Mise en place du protocole expérimental
Les trois protagonistes sont présentés comme des cas d’école du déterminisme socio-culturel dans une séquence au montage savant, tant sur le plan de l’image que sur celui du son. Jean Le Gall est un fils de la bourgeoisie provinciale qui lit des bandes-dessinées d’aventure ou des manuels scolaires réactionnaires. Décidé à monter à Paris pour quitter cet univers trop étriqué, il entreprend une carrière qui doit le mener à un poste ministériel. Janine Garnier est, quant à elle, issue d’une famille communiste modeste. Elle grandit à Paris, récite Paul Éluard et lit Aragon, jusqu’au jour où elle quitte ses parents, qui rêvent pour elle d’un petit emploi dans une usine, afin de devenir comédienne. Enfin, René Ragueneau est un enfant de la campagne très pieux. Jeune homme, il claque la porte de la ferme familiale après une ultime dispute, entraînant avec lui sa fiancée. Sa vie le mène à un emploi de cadre moyen et corvéable dans une entreprise provinciale. Le scénario s’emploie alors à faire converger ces trois fuites dans des schémas de domination amoureuse, professionnelle, sociale, etc.
La trame fictionnelle est constamment entrecoupée des interventions du professeur Laborit, tantôt redoublées des images de ses expériences en laboratoire, tantôt illustrées par des plans de la faune marine dans une référence directe à Jean Painlevé, pionnier du cinéma scientifique.
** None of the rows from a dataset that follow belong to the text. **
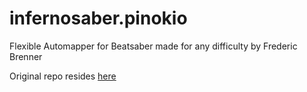 # infernosaber.pinokio
Flexible Automapper for Beatsaber made for any difficulty by Frederic Brenner

Original repo resides [here](https://github.com/fred-brenner/InfernoSaber---BeatSaber-Automapper)
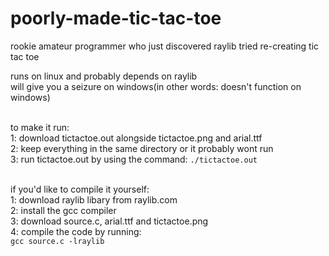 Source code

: # poorly-made-tic-tac-toe
rookie amateur programmer who just discovered raylib tried re-creating tic tac toe<br>

runs on linux and probably depends on raylib<br>
will give you a seizure on windows(in other words: doesn't function on windows)<br><br>

to make it run:<br>
1: download tictactoe.out alongside tictactoe.png and arial.ttf <br>
2: keep everything in the same directory or it probably wont run<br>
3: run tictactoe.out by using the command: `./tictactoe.out`<br><br>

if you'd like to compile it yourself:<br>
1: download raylib libary from raylib.com<br>
2: install the gcc compiler<br>
3: download source.c, arial.ttf and tictactoe.png<br>
4: compile the code by running:<br>
`gcc source.c -lraylib`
Les personnages apparaissent ainsi comme des cobayes grandeur nature. Ils le deviennent d’ailleurs au sens propre lorsqu’affublés de têtes de rats blancs ils rejouent certaines scènes clés, dont la relecture comique et absurde vient contrebalancer, par une surenchère volontaire, une démonstration scientifique un brin trop évidente. Resnais n’est pas dupe et même s’il ne renie, ni ne ridiculise le discours savant que le film entend dérouler, il le replace ainsi à distance en convoquant, presque grossièrement, l’artificialité du cinéma.
Une échappée
Car Resnais confère une autre dimension au film en mettant en image, par le truchement du cinéma même, l’univers intérieur des personnages. Dans la présentation des trois protagonistes, chacun est soigneusement associé à un double cinéphilique tiré de ses souvenirs : Danielle Darrieux pour Jean, Jean Marais pour Janine et Jean Gabin pour René. Ils s’invitent régulièrement dans l’intrigue par un jeu de citations de scènes issues de leurs filmographies et décontextualisées, comme si ces trois-là, au revers d’une même médaille, incarnaient une version parallèle des personnages, idéale et éthérée, tout droit sortie de leur cortex cérébral. Bien sûr, le choix de ces trois acteurs est socialement signifiant pour chacun des cobayes et le professeur a pris soin de nous expliquer dans quelle zone du cerveau se situait la mémoire et comment ses mécanismes dictaient nos comportements. Pourtant, ces citations échappent en partie à la démonstration ; elles émeuvent, amusent et deviennent bien plus que des preuves scientifiques : les éléments d’un collage de cinéma génial.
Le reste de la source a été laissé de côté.